Rocketboom is live on TiVo, potentially letting advertisers wrap five minutes of commercials around a three-minute show.
Newley Purnell asks some bloggers (and Malcolm Gladwell) about their favorite books of 2005.
I’m unsure whether to be honored that Gawker unironically used the word blogebrity or to be worried that the word only came up in the skanky context of m4m-world (kinda NSFW).
Matt Mullenweg promises much news this week at Automattic, a placeholder-turned-portal for a new company with a cute about page:
As the Chief BBQ Taste Tester of Automattic, Matt travels the world sampling cuisine and comparing it to the gold standard of Texas BBQ. Although he originally aspired to be a jazz saxophonist, Matt somehow wound up studying economics which took him to Washington D.C. where he began taking pictures and blogging.
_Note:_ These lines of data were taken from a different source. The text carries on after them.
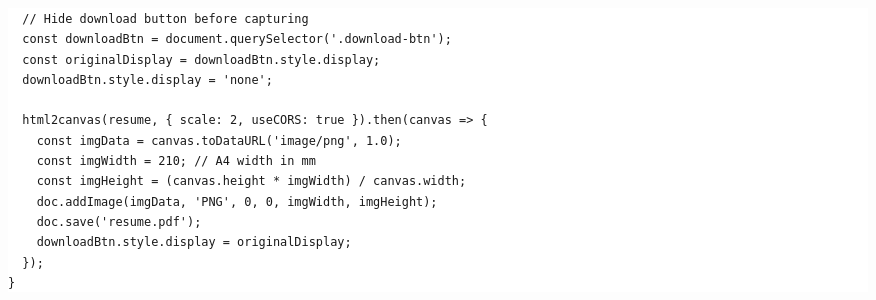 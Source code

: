       // Hide download button before capturing
      const downloadBtn = document.querySelector('.download-btn');
      const originalDisplay = downloadBtn.style.display;
      downloadBtn.style.display = 'none';

      html2canvas(resume, { scale: 2, useCORS: true }).then(canvas => {
        const imgData = canvas.toDataURL('image/png', 1.0);
        const imgWidth = 210; // A4 width in mm
        const imgHeight = (canvas.height * imgWidth) / canvas.width;
        doc.addImage(imgData, 'PNG', 0, 0, imgWidth, imgHeight);
        doc.save('resume.pdf');
        downloadBtn.style.display = originalDisplay;
      });
    }
  </script>
</body>
</html> <script type='text/javascript' src='//pl26146723.effectiveratecpm.com/f8/7d/12/f87d123b98862cb5abdddb54a8d11127.js'></script>
<script type='text/javascript' src='//pl26146723.effectiveratecpm.com/f8/7d/12/f87d123b98862cb5abdddb54a8d11127.js'></script>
The rest, as they say, is mystery. He lives in San Francisco and has a crush on Audrey Hepburn in Breakfast at Tiffany’s.
Good crush choice. Audrey Hepburn is the webcam queen. Note the high contrast, washed out face, and coy “buy me jewelry” pout.
Dear The Cowboy,
We’re so sorry to see you go. We loved your stream of posts — all both of them. Our only fear was that they’d drown out the wit from Angelina and Neil. Thankfully, you were smart enough to demurely give them all the good jokes.
I can’t say we’ll leave the light on for you, but when Scrivens finally Jacks you and sends you to that Liberal Ranch in the sky, send us your CV and we’ll see if we can get you a job adding real estate bloggers to the C-list.
Too bad about your back pain; next time, when you kneel in front of a guy that long, support your weight with your heels. It’s one of the overlooked occupational hazards of your line of work, what with all the attention going to communicable diseases.